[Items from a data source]
--
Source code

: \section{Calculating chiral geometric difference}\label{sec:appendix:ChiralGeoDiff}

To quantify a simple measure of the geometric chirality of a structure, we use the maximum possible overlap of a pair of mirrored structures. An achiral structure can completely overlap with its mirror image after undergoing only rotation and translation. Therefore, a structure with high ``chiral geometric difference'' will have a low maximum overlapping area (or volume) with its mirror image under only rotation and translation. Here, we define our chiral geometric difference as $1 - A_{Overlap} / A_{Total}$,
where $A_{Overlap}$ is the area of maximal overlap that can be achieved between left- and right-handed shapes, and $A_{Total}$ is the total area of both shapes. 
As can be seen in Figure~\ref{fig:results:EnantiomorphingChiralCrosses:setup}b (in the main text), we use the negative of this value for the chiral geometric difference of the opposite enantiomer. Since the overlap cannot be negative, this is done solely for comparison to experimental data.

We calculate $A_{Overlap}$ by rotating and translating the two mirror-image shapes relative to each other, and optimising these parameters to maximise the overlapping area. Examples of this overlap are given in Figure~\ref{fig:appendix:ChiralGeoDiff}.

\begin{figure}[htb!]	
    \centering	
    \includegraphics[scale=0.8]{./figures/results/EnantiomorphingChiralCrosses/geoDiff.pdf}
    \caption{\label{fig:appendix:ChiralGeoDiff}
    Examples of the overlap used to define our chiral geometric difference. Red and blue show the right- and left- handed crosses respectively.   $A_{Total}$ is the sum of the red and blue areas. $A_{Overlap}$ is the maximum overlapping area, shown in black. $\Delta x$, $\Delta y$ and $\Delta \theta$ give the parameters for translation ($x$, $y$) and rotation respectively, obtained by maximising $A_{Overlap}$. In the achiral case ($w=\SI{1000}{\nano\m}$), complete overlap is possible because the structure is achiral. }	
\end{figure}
--
From the first line to the last, return the data exactly as written.

**OUTPUT OF THE TASK:**
Source code

: \section{Calculating chiral geometric difference}\label{sec:appendix:ChiralGeoDiff}

To quantify a simple measure of the geometric chirality of a structure, we use the maximum possible overlap of a pair of mirrored structures. An achiral structure can completely overlap with its mirror image after undergoing only rotation and translation. Therefore, a structure with high ``chiral geometric difference'' will have a low maximum overlapping area (or volume) with its mirror image under only rotation and translation. Here, we define our chiral geometric difference as $1 - A_{Overlap} / A_{Total}$,
where $A_{Overlap}$ is the area of maximal overlap that can be achieved between left- and right-handed shapes, and $A_{Total}$ is the total area of both shapes. 
As can be seen in Figure~\ref{fig:results:EnantiomorphingChiralCrosses:setup}b (in the main text), we use the negative of this value for the chiral geometric difference of the opposite enantiomer. Since the overlap cannot be negative, this is done solely for comparison to experimental data.

We calculate $A_{Overlap}$ by rotating and translating the two mirror-image shapes relative to each other, and optimising these parameters to maximise the overlapping area. Examples of this overlap are given in Figure~\ref{fig:appendix:ChiralGeoDiff}.

\begin{figure}[htb!]	
    \centering	
    \includegraphics[scale=0.8]{./figures/results/EnantiomorphingChiralCrosses/geoDiff.pdf}
    \caption{\label{fig:appendix:ChiralGeoDiff}
    Examples of the overlap used to define our chiral geometric difference. Red and blue show the right- and left- handed crosses respectively.   $A_{Total}$ is the sum of the red and blue areas. $A_{Overlap}$ is the maximum overlapping area, shown in black. $\Delta x$, $\Delta y$ and $\Delta \theta$ give the parameters for translation ($x$, $y$) and rotation respectively, obtained by maximising $A_{Overlap}$. In the achiral case ($w=\SI{1000}{\nano\m}$), complete overlap is possible because the structure is achiral. }	
\end{figure}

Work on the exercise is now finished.